Scalability Pattern: Database Partitioning

  • Conflicting definitions
    • When you divide a big database into several smaller ones
    • Partitioning: Horizontal and Vertical
    • Sharding; Horizontal Partitioning
  • What’s the problem?
    • When the database is the bottleneck
    • Add a second database server
    • What to do with the data?
  • Some options
    • Replication: Put a complete copy of the data on the second db server
    • Pay attention to read vs. write
    • What to do about data consistency?
    • Parition

Example

  • User Database
    • Happens to often be a monster
    • Lots of records
    • Each record with lots of information
    • Accessed a lot
  • Schema
    • User: (id, name, email, biography, hobbies, college, last_login, encrypted_pw, profile_photo_jpg, …)

Vertical partition

  • Often associated with an SOA
  • Divide the User table into three different database servers: User: (id, name, biography, email) Autentication: (id, last_login, encrypted_pw) Photos: (id, profile_photo_jpg)
  • How it changes your application
    • Pretty basic rearchitecture into separate services

Sharding (Horizontal partition)

  • “buckets” of users (== shards)
  • How?
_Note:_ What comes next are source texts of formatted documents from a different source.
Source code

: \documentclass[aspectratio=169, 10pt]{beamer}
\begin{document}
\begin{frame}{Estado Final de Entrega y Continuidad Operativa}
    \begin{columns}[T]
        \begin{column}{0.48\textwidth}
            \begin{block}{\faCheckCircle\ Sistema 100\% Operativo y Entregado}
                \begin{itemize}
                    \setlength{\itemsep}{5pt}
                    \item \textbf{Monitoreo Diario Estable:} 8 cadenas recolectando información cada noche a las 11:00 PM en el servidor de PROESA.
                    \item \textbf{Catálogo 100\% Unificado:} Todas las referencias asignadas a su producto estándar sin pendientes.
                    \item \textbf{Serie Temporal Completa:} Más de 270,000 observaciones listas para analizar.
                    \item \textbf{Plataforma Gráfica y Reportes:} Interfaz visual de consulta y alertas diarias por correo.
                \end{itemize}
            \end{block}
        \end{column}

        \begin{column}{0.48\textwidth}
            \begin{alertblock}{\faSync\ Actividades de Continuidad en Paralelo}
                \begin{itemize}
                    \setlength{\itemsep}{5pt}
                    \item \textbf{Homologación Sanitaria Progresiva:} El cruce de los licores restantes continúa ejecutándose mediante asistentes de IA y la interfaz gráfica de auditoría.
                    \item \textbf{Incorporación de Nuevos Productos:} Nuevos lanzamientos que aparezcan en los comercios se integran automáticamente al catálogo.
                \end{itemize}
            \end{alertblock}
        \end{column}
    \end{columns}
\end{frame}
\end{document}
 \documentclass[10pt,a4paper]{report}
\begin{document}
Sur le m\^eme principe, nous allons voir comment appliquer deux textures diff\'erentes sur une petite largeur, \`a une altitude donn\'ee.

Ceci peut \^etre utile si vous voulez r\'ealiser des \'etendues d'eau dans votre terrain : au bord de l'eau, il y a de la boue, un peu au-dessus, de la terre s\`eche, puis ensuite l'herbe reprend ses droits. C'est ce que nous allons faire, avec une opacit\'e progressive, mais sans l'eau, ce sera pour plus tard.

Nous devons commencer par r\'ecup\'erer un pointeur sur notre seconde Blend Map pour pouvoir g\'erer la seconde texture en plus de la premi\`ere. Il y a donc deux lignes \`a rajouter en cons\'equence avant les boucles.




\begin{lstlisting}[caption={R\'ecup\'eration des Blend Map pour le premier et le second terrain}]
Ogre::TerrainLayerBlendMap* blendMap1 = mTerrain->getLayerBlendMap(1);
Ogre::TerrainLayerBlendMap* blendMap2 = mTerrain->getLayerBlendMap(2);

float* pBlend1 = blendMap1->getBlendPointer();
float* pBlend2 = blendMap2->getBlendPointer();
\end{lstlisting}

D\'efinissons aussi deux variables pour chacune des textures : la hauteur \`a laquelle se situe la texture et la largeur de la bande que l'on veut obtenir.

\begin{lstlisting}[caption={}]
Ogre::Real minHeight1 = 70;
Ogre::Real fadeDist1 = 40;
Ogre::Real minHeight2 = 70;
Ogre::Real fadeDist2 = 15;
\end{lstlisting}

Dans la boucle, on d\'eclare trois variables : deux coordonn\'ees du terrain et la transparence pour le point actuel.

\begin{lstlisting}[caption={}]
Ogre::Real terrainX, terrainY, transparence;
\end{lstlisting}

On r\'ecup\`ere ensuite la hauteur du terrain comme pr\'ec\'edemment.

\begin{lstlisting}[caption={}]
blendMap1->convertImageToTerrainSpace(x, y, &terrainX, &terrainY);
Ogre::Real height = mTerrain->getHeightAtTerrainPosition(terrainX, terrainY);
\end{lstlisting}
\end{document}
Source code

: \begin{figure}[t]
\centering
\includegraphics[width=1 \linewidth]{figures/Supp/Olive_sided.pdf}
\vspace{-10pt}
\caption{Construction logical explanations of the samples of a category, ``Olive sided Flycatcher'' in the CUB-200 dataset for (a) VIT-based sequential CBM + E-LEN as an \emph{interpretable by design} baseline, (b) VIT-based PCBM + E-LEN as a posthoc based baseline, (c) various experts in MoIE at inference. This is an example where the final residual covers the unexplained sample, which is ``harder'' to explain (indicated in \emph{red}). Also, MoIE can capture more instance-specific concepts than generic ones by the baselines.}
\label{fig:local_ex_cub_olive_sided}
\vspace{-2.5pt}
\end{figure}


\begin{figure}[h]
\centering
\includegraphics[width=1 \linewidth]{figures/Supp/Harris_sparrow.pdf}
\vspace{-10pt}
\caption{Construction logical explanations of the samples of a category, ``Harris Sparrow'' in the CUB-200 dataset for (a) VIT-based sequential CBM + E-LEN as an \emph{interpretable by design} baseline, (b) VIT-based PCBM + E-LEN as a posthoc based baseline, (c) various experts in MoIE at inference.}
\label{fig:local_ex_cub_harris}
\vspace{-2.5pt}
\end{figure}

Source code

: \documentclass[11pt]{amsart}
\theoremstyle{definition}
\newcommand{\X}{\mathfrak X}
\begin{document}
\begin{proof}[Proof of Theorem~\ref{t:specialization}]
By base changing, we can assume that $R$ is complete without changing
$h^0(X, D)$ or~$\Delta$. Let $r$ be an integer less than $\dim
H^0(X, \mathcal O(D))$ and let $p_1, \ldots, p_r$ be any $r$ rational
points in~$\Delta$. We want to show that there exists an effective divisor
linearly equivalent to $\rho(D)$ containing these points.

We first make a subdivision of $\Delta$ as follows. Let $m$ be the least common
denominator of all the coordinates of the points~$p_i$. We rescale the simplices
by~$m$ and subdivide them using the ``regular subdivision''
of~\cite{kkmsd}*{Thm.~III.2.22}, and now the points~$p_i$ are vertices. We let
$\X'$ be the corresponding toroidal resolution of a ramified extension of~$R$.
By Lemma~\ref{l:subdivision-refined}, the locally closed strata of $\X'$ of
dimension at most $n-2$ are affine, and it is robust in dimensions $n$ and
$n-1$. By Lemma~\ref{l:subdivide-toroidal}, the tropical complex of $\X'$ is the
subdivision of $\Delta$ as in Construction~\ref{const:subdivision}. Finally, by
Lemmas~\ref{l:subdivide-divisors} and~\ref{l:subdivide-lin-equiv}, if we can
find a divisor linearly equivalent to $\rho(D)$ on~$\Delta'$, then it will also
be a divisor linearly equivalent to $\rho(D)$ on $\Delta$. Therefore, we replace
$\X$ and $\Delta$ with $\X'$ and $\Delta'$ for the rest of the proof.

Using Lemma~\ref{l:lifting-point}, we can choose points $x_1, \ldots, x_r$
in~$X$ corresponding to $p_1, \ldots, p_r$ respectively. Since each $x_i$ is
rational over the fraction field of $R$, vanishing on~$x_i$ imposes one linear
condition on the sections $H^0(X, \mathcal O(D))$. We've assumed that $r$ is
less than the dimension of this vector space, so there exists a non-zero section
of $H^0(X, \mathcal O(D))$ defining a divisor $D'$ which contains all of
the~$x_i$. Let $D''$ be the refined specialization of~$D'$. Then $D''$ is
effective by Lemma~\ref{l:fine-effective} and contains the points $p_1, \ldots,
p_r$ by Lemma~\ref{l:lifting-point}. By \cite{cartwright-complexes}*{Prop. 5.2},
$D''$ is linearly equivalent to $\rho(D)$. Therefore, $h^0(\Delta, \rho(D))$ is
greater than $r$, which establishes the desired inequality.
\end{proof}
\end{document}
Create multiple database servers with
    • the same schema
    • different subset or clump of records
  • Need a way to direct requests to the right “shard”
    • inspect something about the record
    • determine what shard to look in
    • Three common flavors to decide what bucket gets a record
      • Range Based: Range of some scalar value (record id, first letter of name, etc.)
      • List Based: Take some other property (e.g. zipcode, department)
      • Hash Based: Compute a hash on some value
  • How it changes your application
    • Whenever you either read, write, or search
    • Require to include enough information to pick the right shard

Pros and Cons

  • Joins become a problem
    • What was once one db is now spread over more than one db
    • Can lead to denormalization
  • Data Integrity
    • Foreign keys might now point to another database
    • Databases can get out of sync
NB Both kinds of sharding are advanced techniques and you should only use them when you have quantitative reasons to believe they will improve a measured performance issue.
Teams Work out a plan for sharding your databases. What would you shard, why and how?